Add support for tracking thread causality.

This change adds support for tracking causality among thread operations.
We do this in the standard way, by associating a vector clock with each thread.
The i'th element of a thread's vector clock denotes its knowledge of the clock
of thread i.
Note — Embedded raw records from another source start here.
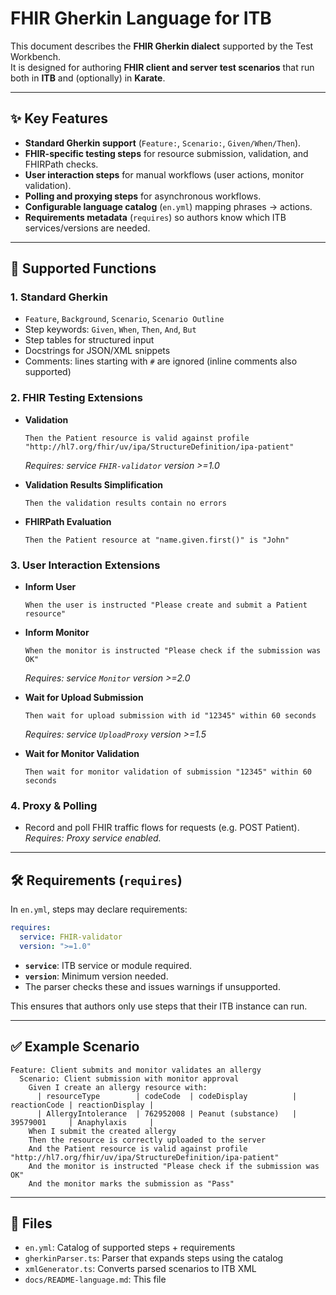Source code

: # FHIR Gherkin Language for ITB

This document describes the **FHIR Gherkin dialect** supported by the Test Workbench.  
It is designed for authoring **FHIR client and server test scenarios** that run both in **ITB** and (optionally) in **Karate**.

---

## ✨ Key Features

- **Standard Gherkin support** (`Feature:`, `Scenario:`, `Given/When/Then`).
- **FHIR-specific testing steps** for resource submission, validation, and FHIRPath checks.
- **User interaction steps** for manual workflows (user actions, monitor validation).
- **Polling and proxying steps** for asynchronous workflows.
- **Configurable language catalog** (`en.yml`) mapping phrases → actions.
- **Requirements metadata** (`requires`) so authors know which ITB services/versions are needed.

---

## 📘 Supported Functions

### 1. Standard Gherkin
- `Feature`, `Background`, `Scenario`, `Scenario Outline`
- Step keywords: `Given`, `When`, `Then`, `And`, `But`
- Step tables for structured input
- Docstrings for JSON/XML snippets
- Comments: lines starting with `#` are ignored (inline comments also supported)

### 2. FHIR Testing Extensions
- **Validation**  
  ```
  Then the Patient resource is valid against profile "http://hl7.org/fhir/uv/ipa/StructureDefinition/ipa-patient"
  ```
  *Requires: service `FHIR-validator` version >=1.0*

- **Validation Results Simplification**  
  ```
  Then the validation results contain no errors
  ```

- **FHIRPath Evaluation**  
  ```
  Then the Patient resource at "name.given.first()" is "John"
  ```

### 3. User Interaction Extensions
- **Inform User**  
  ```
  When the user is instructed "Please create and submit a Patient resource"
  ```

- **Inform Monitor**  
  ```
  When the monitor is instructed "Please check if the submission was OK"
  ```
  *Requires: service `Monitor` version >=2.0*

- **Wait for Upload Submission**  
  ```
  Then wait for upload submission with id "12345" within 60 seconds
  ```
  *Requires: service `UploadProxy` version >=1.5*

- **Wait for Monitor Validation**  
  ```
  Then wait for monitor validation of submission "12345" within 60 seconds
  ```

### 4. Proxy & Polling
- Record and poll FHIR traffic flows for requests (e.g. POST Patient).  
  *Requires: Proxy service enabled.*

---

## 🛠 Requirements (`requires`)

In `en.yml`, steps may declare requirements:

```yaml
requires:
  service: FHIR-validator
  version: ">=1.0"
```

- **`service`**: ITB service or module required.  
- **`version`**: Minimum version needed.  
- The parser checks these and issues warnings if unsupported.  

This ensures that authors only use steps that their ITB instance can run.

---

## ✅ Example Scenario

```gherkin
Feature: Client submits and monitor validates an allergy
  Scenario: Client submission with monitor approval
    Given I create an allergy resource with:
      | resourceType        | codeCode  | codeDisplay          | reactionCode | reactionDisplay |
      | AllergyIntolerance  | 762952008 | Peanut (substance)   | 39579001     | Anaphylaxis     |
    When I submit the created allergy
    Then the resource is correctly uploaded to the server
    And the Patient resource is valid against profile "http://hl7.org/fhir/uv/ipa/StructureDefinition/ipa-patient"
    And the monitor is instructed "Please check if the submission was OK"
    And the monitor marks the submission as "Pass"
```

---

## 📂 Files

- `en.yml`: Catalog of supported steps + requirements
- `gherkinParser.ts`: Parser that expands steps using the catalog
- `xmlGenerator.ts`: Converts parsed scenarios to ITB XML
- `docs/README-language.md`: This file
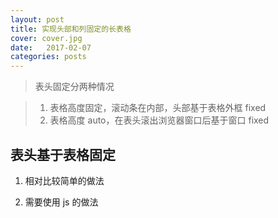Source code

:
 ```yaml
---
layout: post
title: 实现头部和列固定的长表格
cover: cover.jpg
date:   2017-02-07
categories: posts
---
```


>表头固定分两种情况

>1. 表格高度固定，滚动条在内部，头部基于表格外框 fixed
>2. 表格高度 auto，在表头滚出浏览器窗口后基于窗口 fixed


## 表头基于表格固定

1. 相对比较简单的做法

2. 需要使用 js 的做法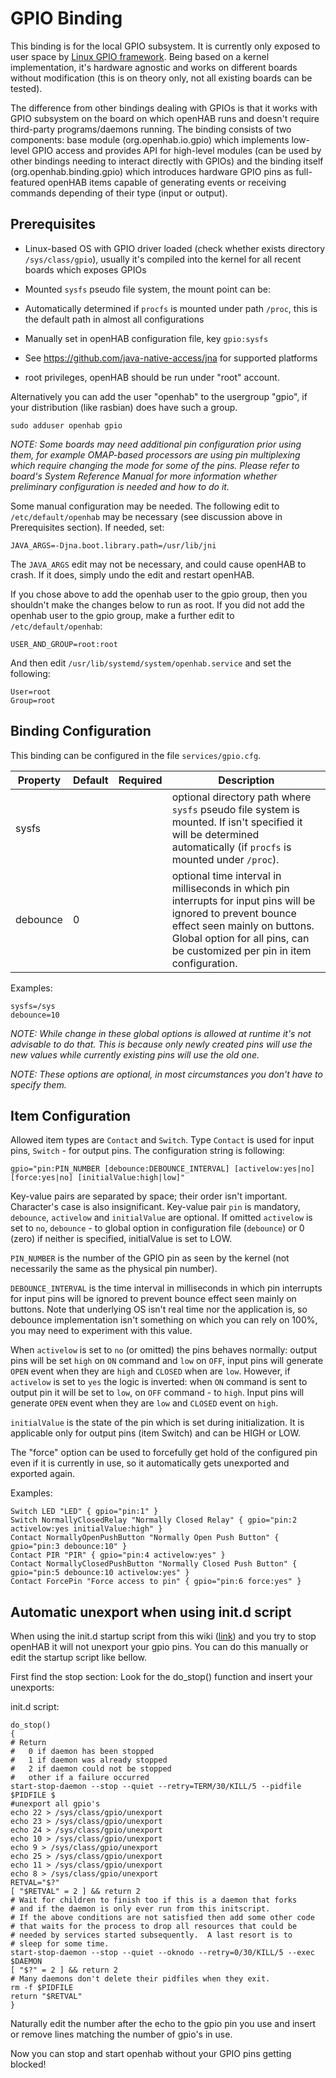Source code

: # GPIO Binding

This binding is for the local GPIO subsystem. It is currently only exposed to user space by [Linux GPIO framework](https://www.kernel.org/doc/Documentation/gpio/sysfs.txt). Being based on a kernel implementation, it's hardware agnostic and works on different boards without modification (this is on theory only, not all existing boards can be tested). 

The difference from other bindings dealing with GPIOs is that it works with GPIO subsystem on the board on which openHAB runs and doesn't require third-party programs/daemons running. The binding consists of two components: base module (org.openhab.io.gpio) which implements low-level GPIO access and provides API for high-level modules (can be used by other bindings needing to interact directly with GPIOs) and the binding itself (org.openhab.binding.gpio) which introduces hardware GPIO pins as full-featured openHAB items capable of generating events or receiving commands depending of their type (input or output).

## Prerequisites

* Linux-based OS with GPIO driver loaded (check whether exists directory `/sys/class/gpio`), usually it's compiled into the kernel for all recent boards which exposes GPIOs
* Mounted `sysfs` pseudo file system, the mount point can be:

 * Automatically determined if `procfs` is mounted under path `/proc`, this is the default path in almost all configurations
 * Manually set in openHAB configuration file, key `gpio:sysfs`
 * See https://github.com/java-native-access/jna for supported platforms 
 * root privileges, openHAB should be run under "root" account.  

Alternatively you can add the user "openhab" to the usergroup "gpio", if your distribution (like rasbian) does have such a group.  

```shell
sudo adduser openhab gpio
```

_NOTE: Some boards may need additional pin configuration prior using them, for example OMAP-based processors are using pin multiplexing which require changing the mode for some of the pins. Please refer to board's System Reference Manual for more information whether preliminary configuration is needed and how to do it._

Some manual configuration may be needed.  The following edit to `/etc/default/openhab` may be necessary (see discussion above in Prerequisites section).  If needed, set:

```
JAVA_ARGS=-Djna.boot.library.path=/usr/lib/jni
```

The `JAVA_ARGS` edit may not be necessary, and could cause openHAB to crash.  If it does, simply undo the edit and restart openHAB.

If you chose above to add the openhab user to the gpio group, then you shouldn't make the changes below to run as root.  If you did not add the openhab user to the gpio group, make a further edit to `/etc/default/openhab`:

```
USER_AND_GROUP=root:root
```

And then edit `/usr/lib/systemd/system/openhab.service` and set the following:

```
User=root
Group=root
```
 
## Binding Configuration

This binding can be configured in the file `services/gpio.cfg`.

| Property | Default | Required | Description |
|----------|---------|:--------:|-------------|
| sysfs    |         |          | optional directory path where `sysfs` pseudo file system is mounted. If isn't specified it will be determined automatically (if `procfs` is mounted under `/proc`). |
| debounce | 0       |          | optional time interval in milliseconds in which pin interrupts for input pins will be ignored to prevent bounce effect seen mainly on buttons. Global option for all pins, can be customized per pin in item configuration. |

Examples:

```
sysfs=/sys
debounce=10
```

_NOTE: While change in these global options is allowed at runtime it's not advisable to do that. This is because only newly created pins will use the new values while currently existing pins will use the old one._

_NOTE: These options are optional, in most circumstances you don't have to specify them._

## Item Configuration

Allowed item types are `Contact` and `Switch`. Type `Contact` is used for input pins, `Switch` - for output pins. The configuration string is following:

```
gpio="pin:PIN_NUMBER [debounce:DEBOUNCE_INTERVAL] [activelow:yes|no] [force:yes|no] [initialValue:high|low]"
```

Key-value pairs are separated by space; their order isn't important. Character's case is also insignificant. Key-value pair `pin` is mandatory, `debounce`, `activelow` and `initialValue` are optional. If omitted `activelow` is set to `no`, `debounce` - to global option in configuration file (`debounce`) or 0 (zero) if neither is specified, initialValue is set to LOW. 

`PIN_NUMBER` is the number of the GPIO pin as seen by the kernel (not necessarily the same as the physical pin number).  

`DEBOUNCE_INTERVAL` is the time interval in milliseconds in which pin interrupts for input pins will be ignored to prevent bounce effect seen mainly on buttons. Note that underlying OS isn't real time nor the application is, so debounce implementation isn't something on which you can rely on 100%, you may need to experiment with this value. 

When `activelow` is set to `no` (or omitted) the pins behaves normally: output pins will be set `high` on `ON` command and `low` on `OFF`, input pins will generate `OPEN` event when they are `high` and `CLOSED` when are `low`. However, if `activelow` is set to `yes` the logic is inverted: when `ON` command is sent to output pin it will be set to `low`, on `OFF` command - to `high`. Input pins will generate `OPEN` event when they are `low` and `CLOSED` event on `high`.

`initialValue` is the state of the pin which is set during initialization. It is applicable only for output pins (item Switch) and can be HIGH or LOW.

The "force" option can be used to forcefully get hold of the configured pin even if it is currently in use, so it automatically gets unexported and exported again.

Examples:

```
Switch LED "LED" { gpio="pin:1" }
Switch NormallyClosedRelay "Normally Closed Relay" { gpio="pin:2 activelow:yes initialValue:high" }
Contact NormallyOpenPushButton "Normally Open Push Button" { gpio="pin:3 debounce:10" }
Contact PIR "PIR" { gpio="pin:4 activelow:yes" }
Contact NormallyClosedPushButton "Normally Closed Push Button" { gpio="pin:5 debounce:10 activelow:yes" }
Contact ForcePin "Force access to pin" { gpio="pin:6 force:yes" }
```

## Automatic unexport when using init.d script

When using the init.d startup script from this wiki ([link](https://github.com/openhab/openhab1-addons/wiki/Samples-Tricks#how-to-configure-openhab-to-start-automatically-on-linux)) and you try to stop openHAB it will not unexport your gpio pins. You can do this manually or edit the startup script like bellow.

First find the stop section: Look for the do_stop() function and insert your unexports:

init.d script:

```shell
do_stop()
{
# Return
#   0 if daemon has been stopped
#   1 if daemon was already stopped
#   2 if daemon could not be stopped
#   other if a failure occurred
start-stop-daemon --stop --quiet --retry=TERM/30/KILL/5 --pidfile $PIDFILE $
#unexport all gpio's
echo 22 > /sys/class/gpio/unexport
echo 23 > /sys/class/gpio/unexport
echo 24 > /sys/class/gpio/unexport
echo 10 > /sys/class/gpio/unexport
echo 9 > /sys/class/gpio/unexport
echo 25 > /sys/class/gpio/unexport
echo 11 > /sys/class/gpio/unexport
echo 8 > /sys/class/gpio/unexport
RETVAL="$?"
[ "$RETVAL" = 2 ] && return 2
# Wait for children to finish too if this is a daemon that forks
# and if the daemon is only ever run from this initscript.
# If the above conditions are not satisfied then add some other code
# that waits for the process to drop all resources that could be
# needed by services started subsequently.  A last resort is to
# sleep for some time.
start-stop-daemon --stop --quiet --oknodo --retry=0/30/KILL/5 --exec $DAEMON
[ "$?" = 2 ] && return 2
# Many daemons don't delete their pidfiles when they exit.
rm -f $PIDFILE
return "$RETVAL"
}
```

Naturally edit the number after the echo to the gpio pin you use and insert or remove lines matching the number of gpio's in use.

Now you can stop and start openhab without your GPIO pins getting blocked!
Clocks are partially ordered using a pointwise ordering <.
The main property we want is that for any pair of events p, q:
    (p causally precedes q)  iff  (clock at p  <  clock at q).

We update the code for thread spawn and join, as well as the various synchronization
objects (Atomics, Barriers, CondVars, Mutexes, RwLocks and mpsc channels) to track
causality by updating vector clocks appropriately.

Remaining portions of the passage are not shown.